The Supreme Court has rejected a petition seeking review of its January 3 verdict upholding the Securities and Exchange Board of India’s (SEBI) investigation into allegations of stock price manipulation and failure to disclose transactions in violation of regulatory and securities laws filed by US-based Hindenburg Research against the Adani Group.
A review bench headed by Chief Justice of India DY Chandrachud dismissed a review petition filed by Anamika Jaiswal, represented by lawyer Prashant Bhushan, who had sought a court-monitored investigation by a special investigation team or the Central Bureau of Investigation (CBI).
In its May 5 order, the court said there was no clear error on the face of the January record that would justify the rare remedy of reconsideration.
The 46-page judgement, issued in January, had fully endorsed the SEBI investigation, noting that the market regulator’s investigation was “credible” and comprehensive.
The Supreme Court has in fact taken note of the “conduct” of Hindenburg Research and directed the Securities and Exchange Board of India (SEBI) and central investigating agencies to look into whether the losses suffered by Indian investors due to the US-based company taking short selling positions in Adani Group through US-traded bonds and derivatives traded outside India involved any violation of any law and take “appropriate action”, if necessary.

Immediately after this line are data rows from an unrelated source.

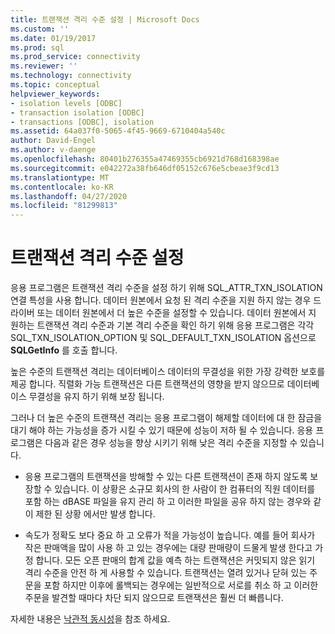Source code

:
 ```yaml
---
title: 트랜잭션 격리 수준 설정 | Microsoft Docs
ms.custom: ''
ms.date: 01/19/2017
ms.prod: sql
ms.prod_service: connectivity
ms.reviewer: ''
ms.technology: connectivity
ms.topic: conceptual
helpviewer_keywords:
- isolation levels [ODBC]
- transaction isolation [ODBC]
- transactions [ODBC], isolation
ms.assetid: 64a037f0-5065-4f45-9669-6710404a540c
author: David-Engel
ms.author: v-daenge
ms.openlocfilehash: 80401b276355a47469355cb6921d768d168398ae
ms.sourcegitcommit: e042272a38fb646df05152c676e5cbeae3f9cd13
ms.translationtype: MT
ms.contentlocale: ko-KR
ms.lasthandoff: 04/27/2020
ms.locfileid: "81299813"
---
```

# <a name="setting-the-transaction-isolation-level"></a>트랜잭션 격리 수준 설정
응용 프로그램은 트랜잭션 격리 수준을 설정 하기 위해 SQL_ATTR_TXN_ISOLATION 연결 특성을 사용 합니다. 데이터 원본에서 요청 된 격리 수준을 지원 하지 않는 경우 드라이버 또는 데이터 원본에서 더 높은 수준을 설정할 수 있습니다. 데이터 원본에서 지 원하는 트랜잭션 격리 수준과 기본 격리 수준을 확인 하기 위해 응용 프로그램은 각각 SQL_TXN_ISOLATION_OPTION 및 SQL_DEFAULT_TXN_ISOLATION 옵션으로 **SQLGetInfo** 를 호출 합니다.  
  
 높은 수준의 트랜잭션 격리는 데이터베이스 데이터의 무결성을 위한 가장 강력한 보호를 제공 합니다. 직렬화 가능 트랜잭션은 다른 트랜잭션의 영향을 받지 않으므로 데이터베이스 무결성을 유지 하기 위해 보장 됩니다.  
  
 그러나 더 높은 수준의 트랜잭션 격리는 응용 프로그램이 해제할 데이터에 대 한 잠금을 대기 해야 하는 가능성을 증가 시킬 수 있기 때문에 성능이 저하 될 수 있습니다. 응용 프로그램은 다음과 같은 경우 성능을 향상 시키기 위해 낮은 격리 수준을 지정할 수 있습니다.  
  
-   응용 프로그램의 트랜잭션을 방해할 수 있는 다른 트랜잭션이 존재 하지 않도록 보장할 수 있습니다. 이 상황은 소규모 회사의 한 사람이 한 컴퓨터의 직원 데이터를 포함 하는 dBASE 파일을 유지 관리 하 고 이러한 파일을 공유 하지 않는 경우와 같이 제한 된 상황 에서만 발생 합니다.  
  
-   속도가 정확도 보다 중요 하 고 오류가 적을 가능성이 높습니다. 예를 들어 회사가 작은 판매액을 많이 사용 하 고 있는 경우에는 대량 판매량이 드물게 발생 한다고 가정 합니다. 모든 오픈 판매의 합계 값을 예측 하는 트랜잭션은 커밋되지 않은 읽기 격리 수준을 안전 하 게 사용할 수 있습니다. 트랜잭션는 열려 있거나 닫혀 있는 주문을 포함 하지만 이후에 롤백되는 경우에는 일반적으로 서로를 취소 하 고 이러한 주문을 발견할 때마다 차단 되지 않으므로 트랜잭션은 훨씬 더 빠릅니다.  
  
 자세한 내용은 [낙관적 동시성](../../../odbc/reference/develop-app/optimistic-concurrency.md)을 참조 하세요.
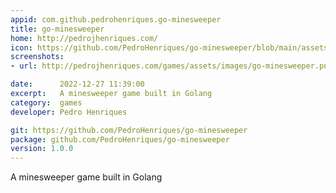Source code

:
 ```yaml
---
appid: com.github.pedrohenriques.go-minesweeper
title: go-minesweeper
home: http://pedrojhenriques.com/
icon: https://github.com/PedroHenriques/go-minesweeper/blob/main/assets/images/mine.png?raw=true
screenshots:
- url: http://pedrojhenriques.com/games/assets/images/go-minesweeper.png

date:      2022-12-27 11:39:00
excerpt:   A minesweeper game built in Golang
category:  games
developer: Pedro Henriques

git: https://github.com/PedroHenriques/go-minesweeper
package: github.com/PedroHenriques/go-minesweeper
version: 1.0.0
---
```


A minesweeper game built in Golang


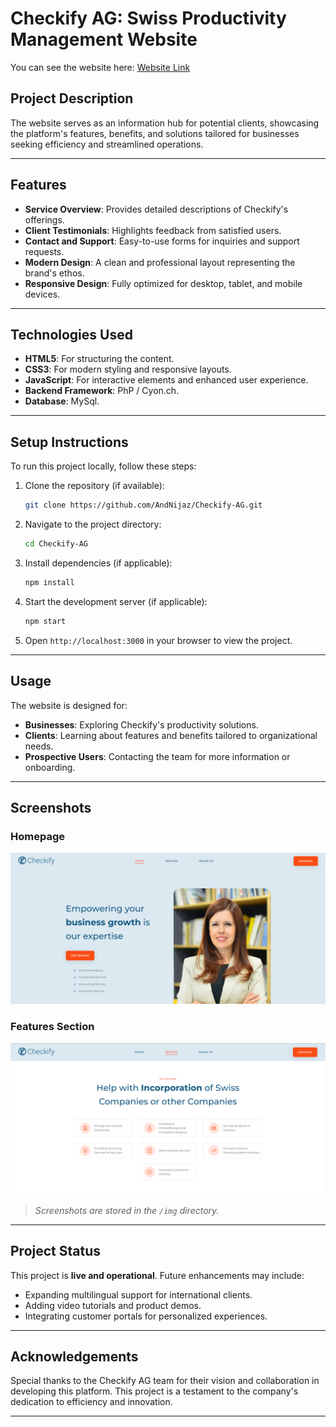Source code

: # Checkify AG: Swiss Productivity Management Website

You can see the website here: [Website Link](https://checkify.ch/)

## Project Description
The website serves as an information hub for potential clients, showcasing the platform's features, benefits, and solutions tailored for businesses seeking efficiency and streamlined operations.

---

## Features
- **Service Overview**: Provides detailed descriptions of Checkify's offerings.
- **Client Testimonials**: Highlights feedback from satisfied users.
- **Contact and Support**: Easy-to-use forms for inquiries and support requests.
- **Modern Design**: A clean and professional layout representing the brand's ethos.
- **Responsive Design**: Fully optimized for desktop, tablet, and mobile devices.

---

## Technologies Used
- **HTML5**: For structuring the content.
- **CSS3**: For modern styling and responsive layouts.
- **JavaScript**: For interactive elements and enhanced user experience.
- **Backend Framework**: PhP / Cyon.ch.
- **Database**: MySql.

---

## Setup Instructions
To run this project locally, follow these steps:

1. Clone the repository (if available):

   ```bash
   git clone https://github.com/AndNijaz/Checkify-AG.git
   ```

2. Navigate to the project directory:

   ```bash
   cd Checkify-AG
   ```

3. Install dependencies (if applicable):

   ```bash
   npm install
   ```

4. Start the development server (if applicable):

   ```bash
   npm start
   ```

5. Open `http://localhost:3000` in your browser to view the project.

---

## Usage
The website is designed for:
- **Businesses**: Exploring Checkify's productivity solutions.
- **Clients**: Learning about features and benefits tailored to organizational needs.
- **Prospective Users**: Contacting the team for more information or onboarding.

---

## Screenshots

### Homepage
![Homepage](img/homepage.png)

### Features Section
![Features Section](img/features-section.png)

> *Screenshots are stored in the `/img` directory.*

---

## Project Status
This project is **live and operational**. Future enhancements may include:
- Expanding multilingual support for international clients.
- Adding video tutorials and product demos.
- Integrating customer portals for personalized experiences.

---

## Acknowledgements
Special thanks to the Checkify AG team for their vision and collaboration in developing this platform. This project is a testament to the company's dedication to efficiency and innovation.

---

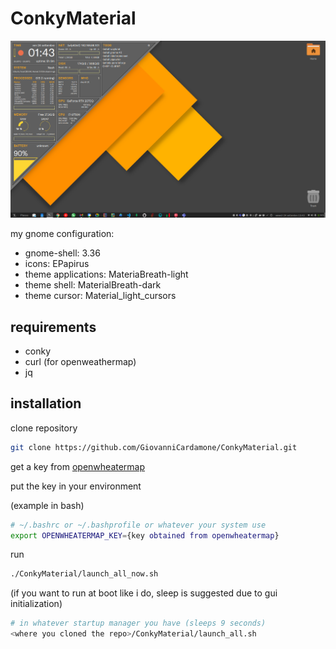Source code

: # ConkyMaterial

![preview](./assets/example.png)

my gnome configuration:

- gnome-shell: 3.36
- icons: EPapirus
- theme applications: MateriaBreath-light
- theme shell: MaterialBreath-dark
- theme cursor: Material_light_cursors

## requirements

- conky
- curl (for openweathermap)
- jq

## installation

clone repository

```bash
git clone https://github.com/GiovanniCardamone/ConkyMaterial.git
```

get a key from [openwheatermap](https://developer.accuweather.com/)

put the key in your environment

(example in bash)

```bash
# ~/.bashrc or ~/.bashprofile or whatever your system use
export OPENWHEATERMAP_KEY={key obtained from openwheatermap}
```

run

```bash
./ConkyMaterial/launch_all_now.sh
```

(if you want to run at boot like i do, sleep is suggested due to gui initialization)

```bash
# in whatever startup manager you have (sleeps 9 seconds)
<where you cloned the repo>/ConkyMaterial/launch_all.sh
```
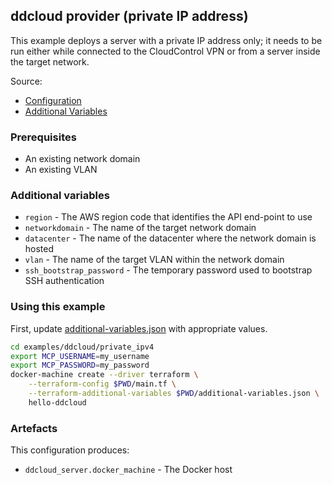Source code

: ## ddcloud provider (private IP address)

This example deploys a server with a private IP address only; it needs to be run either while connected to the CloudControl VPN or from a server inside the target network.

Source:

* [Configuration](main.tf)
* [Additional Variables](additional-variables.json)

### Prerequisites

* An existing network domain
* An existing VLAN

### Additional variables

* `region` - The AWS region code that identifies the API end-point to use
* `networkdomain` - The name of the target network domain
* `datacenter` - The name of the datacenter where the network domain is hosted
* `vlan` - The name of the target VLAN within the network domain
* `ssh_bootstrap_password` - The temporary password used to bootstrap SSH authentication

### Using this example

First, update [additional-variables.json](additional-variables.json) with appropriate values.

```bash
cd examples/ddcloud/private_ipv4
export MCP_USERNAME=my_username
export MCP_PASSWORD=my_password
docker-machine create --driver terraform \
	--terraform-config $PWD/main.tf \
	--terraform-additional-variables $PWD/additional-variables.json \
	hello-ddcloud
```

### Artefacts

This configuration produces:

* `ddcloud_server.docker_machine` - The Docker host

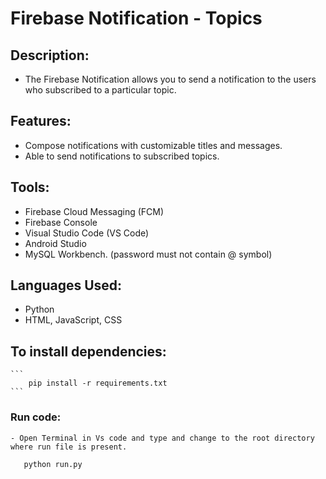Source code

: 
# Firebase Notification - Topics

## Description:
- The Firebase Notification allows you to send a notification to the users who subscribed to a particular topic.

## Features:
- Compose notifications with customizable titles and messages.
- Able to send notifications to subscribed topics.

## Tools:
- Firebase Cloud Messaging (FCM)
- Firebase Console
- Visual Studio Code (VS Code)
- Android Studio
- MySQL Workbench. (password must not contain @ symbol)

## Languages Used:
- Python
- HTML, JavaScript, CSS

## To install dependencies:
    ```
        pip install -r requirements.txt
    ```

### Run code:
    - Open Terminal in Vs code and type and change to the root directory where run file is present.
    
       python run.py
    
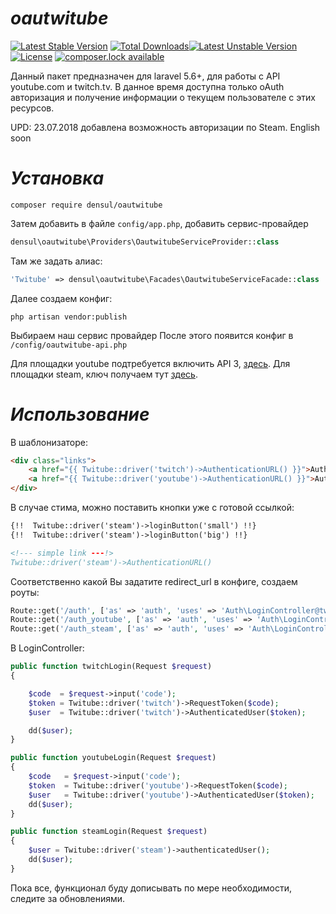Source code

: # **_oautwitube_**
[![Latest Stable Version](https://poser.pugx.org/densul/oautwitube/version)](https://packagist.org/packages/densul/oautwitube)
[![Total Downloads](https://poser.pugx.org/densul/oautwitube/downloads)](https://packagist.org/packages/densul/oautwitube)[![Latest Unstable Version](https://poser.pugx.org/densul/oautwitube/v/unstable)](//packagist.org/packages/densul/oautwitube)
[![License](https://poser.pugx.org/densul/oautwitube/license)](https://packagist.org/packages/densul/oautwitube)
[![composer.lock available](https://poser.pugx.org/densul/oautwitube/composerlock)](https://packagist.org/packages/densul/oautwitube)

Данный пакет предназначен для laravel 5.6+, для работы с API youtube.com и twitch.tv.
В данное время доступна только oAuth авторизация и получение информации о текущем пользователе с этих ресурсов. 

UPD: 23.07.2018 добавлена возможность авторизации по Steam.
English soon

# **_Установка_**

```
composer require densul/oautwitube
```

Затем добавить в файле `config/app.php`, добавить сервис-провайдер

```PHP
densul\oautwitube\Providers\OautwitubeServiceProvider::class
```

Там же задать алиас:

```PHP
'Twitube' => densul\oautwitube\Facades\OautwitubeServiceFacade::class
```

Далее создаем конфиг:
```
php artisan vendor:publish
```
Выбираем наш сервис провайдер
После этого появится конфиг в `/config/oautwitube-api.php`

Для площадки youtube подтребуется включить API 3, [здесь](https://console.developers.google.com/apis/api/youtube.googleapis.com/).
Для площадки steam, ключ получаем тут [здесь](https://steamcommunity.com/dev/apikey).

# **_Использование_**

В шаблонизаторе:
```HTML
<div class="links">
    <a href="{{ Twitube::driver('twitch')->AuthenticationURL() }}">Auth Twitch</a>
    <a href="{{ Twitube::driver('youtube')->AuthenticationURL() }}">Auth YouTube</a>
</div>
```
В случае стима, можно поставить кнопки уже с готовой ссылкой:
```HTML
{!!  Twitube::driver('steam')->loginButton('small') !!} 
{!!  Twitube::driver('steam')->loginButton('big') !!}

<!--- simple link ---!>
Twitube::driver('steam')->AuthenticationURL()
```

Соответственно какой Вы задатите redirect_url в конфиге, создаем роуты:

```PHP
Route::get('/auth', ['as' => 'auth', 'uses' => 'Auth\LoginController@twitchLogin']);
Route::get('/auth_youtube', ['as' => 'auth', 'uses' => 'Auth\LoginController@youtubeLogin']);
Route::get('/auth_steam', ['as' => 'auth', 'uses' => 'Auth\LoginController@steamLogin']);
```

В LoginController:
```PHP
public function twitchLogin(Request $request)
{

    $code  = $request->input('code');
    $token = Twitube::driver('twitch')->RequestToken($code);
    $user  = Twitube::driver('twitch')->AuthenticatedUser($token);

    dd($user);
}

public function youtubeLogin(Request $request)
{
    $code   = $request->input('code');
    $token  = Twitube::driver('youtube')->RequestToken($code);
    $user   = Twitube::driver('youtube')->AuthenticatedUser($token);
    dd($user);
}

public function steamLogin(Request $request)
{
    $user = Twitube::driver('steam')->authenticatedUser();
    dd($user);  
}
```

Пока все, функционал буду дописывать по мере необходимости, следите за обновлениями. 

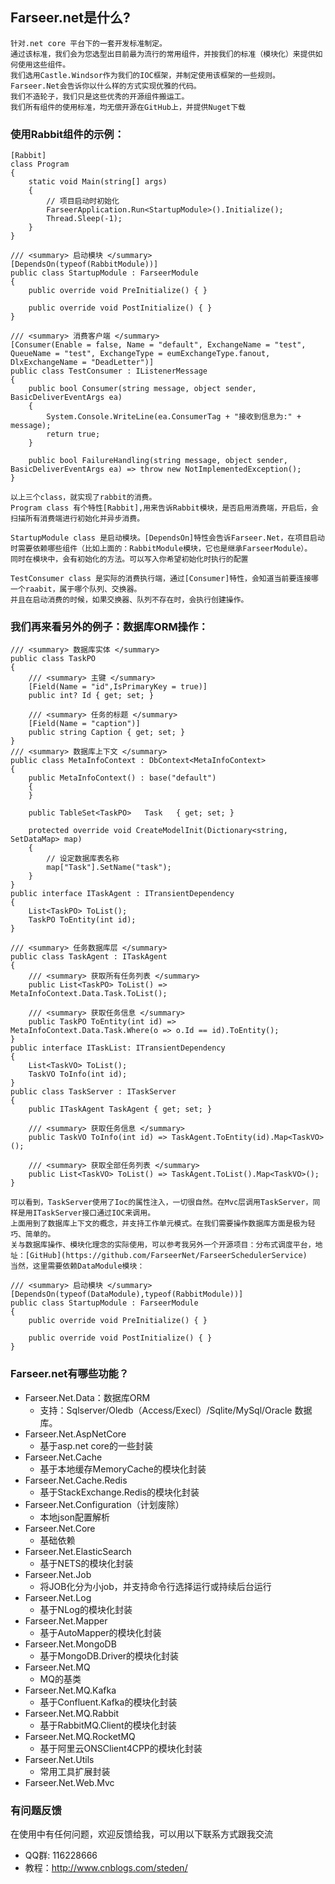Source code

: ## Farseer.net是什么?
    针对.net core 平台下的一套开发标准制定。 
    通过该标准，我们会为您选型出目前最为流行的常用组件，并按我们的标准（模块化）来提供如何使用这些组件。
    我们选用Castle.Windsor作为我们的IOC框架，并制定使用该框架的一些规则。
    Farseer.Net会告诉你以什么样的方式实现优雅的代码。
    我们不造轮子，我们只是这些优秀的开源组件搬运工。
    我们所有组件的使用标准，均无偿开源在GitHub上，并提供Nuget下载
    
### 使用Rabbit组件的示例：
```
[Rabbit]
class Program
{
    static void Main(string[] args)
    {
        // 项目启动时初始化
        FarseerApplication.Run<StartupModule>().Initialize();
        Thread.Sleep(-1);
    }
}

/// <summary> 启动模块 </summary>
[DependsOn(typeof(RabbitModule))]
public class StartupModule : FarseerModule
{
    public override void PreInitialize() { }

    public override void PostInitialize() { }
}

/// <summary> 消费客户端 </summary>
[Consumer(Enable = false, Name = "default", ExchangeName = "test", QueueName = "test", ExchangeType = eumExchangeType.fanout, DlxExchangeName = "DeadLetter")]
public class TestConsumer : IListenerMessage
{
    public bool Consumer(string message, object sender, BasicDeliverEventArgs ea)
    {
        System.Console.WriteLine(ea.ConsumerTag + "接收到信息为:" + message);
        return true;
    }

    public bool FailureHandling(string message, object sender, BasicDeliverEventArgs ea) => throw new NotImplementedException();
}
```
    以上三个class，就实现了rabbit的消费。
    Program class 有个特性[Rabbit],用来告诉Rabbit模块，是否启用消费端，开启后，会扫描所有消费端进行初始化并异步消费。

    StartupModule class 是启动模块。[DependsOn]特性会告诉Farseer.Net，在项目启动时需要依赖哪些组件（比如上面的：RabbitModule模块，它也是继承FarseerModule）。
    同时在模块中，会有初始化的方法。可以写入你希望初始化时执行的配置

    TestConsumer class 是实际的消费执行端，通过[Consumer]特性，会知道当前要连接哪一个raabit，属于哪个队列、交换器。
    并且在启动消费的时候，如果交换器、队列不存在时，会执行创建操作。

### 我们再来看另外的例子：数据库ORM操作：
```
/// <summary> 数据库实体 </summary>
public class TaskPO
{
    /// <summary> 主键 </summary>
    [Field(Name = "id",IsPrimaryKey = true)]
    public int? Id { get; set; }
    
    /// <summary> 任务的标题 </summary>
    [Field(Name = "caption")]
    public string Caption { get; set; }
}
/// <summary> 数据库上下文 </summary>
public class MetaInfoContext : DbContext<MetaInfoContext>
{
    public MetaInfoContext() : base("default")
    {
    }
    
    public TableSet<TaskPO>   Task   { get; set; }

    protected override void CreateModelInit(Dictionary<string, SetDataMap> map)
    {
        // 设定数据库表名称
        map["Task"].SetName("task");
    }
}
public interface ITaskAgent : ITransientDependency
{
    List<TaskPO> ToList();
    TaskPO ToEntity(int id);
}

/// <summary> 任务数据库层 </summary>
public class TaskAgent : ITaskAgent
{
    /// <summary> 获取所有任务列表 </summary>
    public List<TaskPO> ToList() => MetaInfoContext.Data.Task.ToList();

    /// <summary> 获取任务信息 </summary>
    public TaskPO ToEntity(int id) => MetaInfoContext.Data.Task.Where(o => o.Id == id).ToEntity();
}
public interface ITaskList: ITransientDependency
{
    List<TaskVO> ToList();
    TaskVO ToInfo(int id);
}
public class TaskServer : ITaskServer
{
    public ITaskAgent TaskAgent { get; set; }

    /// <summary> 获取任务信息 </summary>
    public TaskVO ToInfo(int id) => TaskAgent.ToEntity(id).Map<TaskVO>();
    
    /// <summary> 获取全部任务列表 </summary>
    public List<TaskVO> ToList() => TaskAgent.ToList().Map<TaskVO>();
}
```
    可以看到，TaskServer使用了Ioc的属性注入，一切很自然。在Mvc层调用TaskServer，同样是用ITaskServer接口通过IOC来调用。
    上面用到了数据库上下文的概念，并支持工作单元模式。在我们需要操作数据库方面是极为轻巧、简单的。
    关与数据库操作、模块化理念的实际使用，可以参考我另外一个开源项目：分布式调度平台，地址：[GitHub](https://github.com/FarseerNet/FarseerSchedulerService)
    当然，这里需要依赖DataModule模块：
```
/// <summary> 启动模块 </summary>
[DependsOn(typeof(DataModule),typeof(RabbitModule))]
public class StartupModule : FarseerModule
{
    public override void PreInitialize() { }

    public override void PostInitialize() { }
}
```

### Farseer.net有哪些功能？
* Farseer.Net.Data：数据库ORM
  *  支持：Sqlserver/Oledb（Access/Execl）/Sqlite/MySql/Oracle 数据库。 
* Farseer.Net.AspNetCore
  *  基于asp.net core的一些封装
* Farseer.Net.Cache
  *  基于本地缓存MemoryCache的模块化封装
* Farseer.Net.Cache.Redis
  *  基于StackExchange.Redis的模块化封装
* Farseer.Net.Configuration（计划废除）
  *  本地json配置解析
* Farseer.Net.Core
  *  基础依赖
* Farseer.Net.ElasticSearch
  *  基于NETS的模块化封装
* Farseer.Net.Job
  *  将JOB化分为小job，并支持命令行选择运行或持续后台运行
* Farseer.Net.Log
  *  基于NLog的模块化封装
* Farseer.Net.Mapper
  *  基于AutoMapper的模块化封装
* Farseer.Net.MongoDB
  *  基于MongoDB.Driver的模块化封装
* Farseer.Net.MQ
  *  MQ的基类
* Farseer.Net.MQ.Kafka
  *  基于Confluent.Kafka的模块化封装
* Farseer.Net.MQ.Rabbit
  *  基于RabbitMQ.Client的模块化封装
* Farseer.Net.MQ.RocketMQ
  *  基于阿里云ONSClient4CPP的模块化封装
* Farseer.Net.Utils
  *  常用工具扩展封装
* Farseer.Net.Web.Mvc
### 有问题反馈
在使用中有任何问题，欢迎反馈给我，可以用以下联系方式跟我交流

* QQ群: 116228666
* 教程：http://www.cnblogs.com/steden/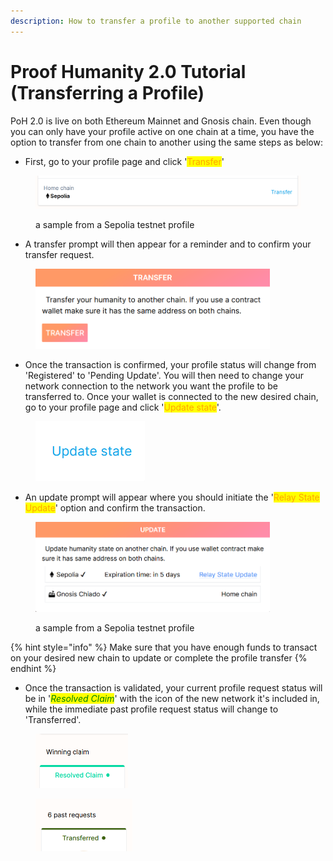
 ```yaml
---
description: How to transfer a profile to another supported chain
---
```


# Proof Humanity 2.0 Tutorial (Transferring a Profile)

PoH 2.0 is live on both Ethereum Mainnet and Gnosis chain. Even though you can only have your profile active on one chain at a time, you have the option to transfer from one chain to another using the same steps as below:

* First, go to your profile page and click '<mark style="color:orange;">Transfer</mark>'&#x20;

<figure><img src="../../.gitbook/assets/Transfer.png" alt=""><figcaption><p>a sample from a Sepolia testnet profile</p></figcaption></figure>

* A transfer prompt will then appear for a reminder and to confirm your transfer request.

<figure><img src="../../.gitbook/assets/Transfer prompt.png" alt="" width="375"><figcaption></figcaption></figure>

* Once the transaction is confirmed, your profile status will change from 'Registered' to 'Pending Update'. You will then need to change your network connection to the network you want the profile to be transferred to. Once your wallet is connected to the new desired chain, go to your profile page and click '<mark style="color:orange;">Update state</mark>'.&#x20;

<figure><img src="../../.gitbook/assets/Update state.png" alt=""><figcaption></figcaption></figure>

* An update prompt will appear where you should initiate the '<mark style="color:orange;">Relay State Update</mark>' option and confirm the transaction.

<figure><img src="../../.gitbook/assets/relay state update.png" alt="" width="375"><figcaption><p>a sample from a Sepolia testnet profile</p></figcaption></figure>

{% hint style="info" %}
Make sure that you have enough funds to transact on your desired new chain to update or complete the profile transfer
{% endhint %}

* Once the transaction is validated, your current profile request status will be in '_<mark style="color:green;">Resolved Claim</mark>_' with the icon of the new network it's included in, while the immediate past profile request status will change to 'Transferred'.

<div>

<figure><img src="../../.gitbook/assets/winning claim after xfer.png" alt="" width="148"><figcaption></figcaption></figure>

 

<figure><img src="../../.gitbook/assets/past transferred (1).png" alt="" width="155"><figcaption></figcaption></figure>

</div>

The January ruling was based on a petition alleging that a fall in Adani Group’s share price following the publication of a report by “activist short seller” Hindenburg Research on Jan. 24, 2023, had led to a “sharp decline” in investor wealth and stock market volatility.
Adani stock volatility
The court also concluded that fluctuations in Adani’s shares in the aftermath of the Hindenburg report only had an individual impact and did not lead to market fluctuations.
“The group’s share prices fluctuated but did not pose a market-wide risk. According to the expert committee (Justice AM Sapre committee), the trend in volatility observed in the Indian market, as compared to global volatility indices, has been consistent since the COVID-19 pandemic and remained so during the period when volatility was observed in Adani shares,” Chief Justice Chandrachud pointed out.
The ruling said an investigation can be transferred to another agency only in special circumstances such as “clear and deliberate default” by the agency.The court had also directed SEBI to complete the pending investigations expeditiously, “preferably” within three months, saying the regulator cannot leave the investigations “indefinite with an open deadline”.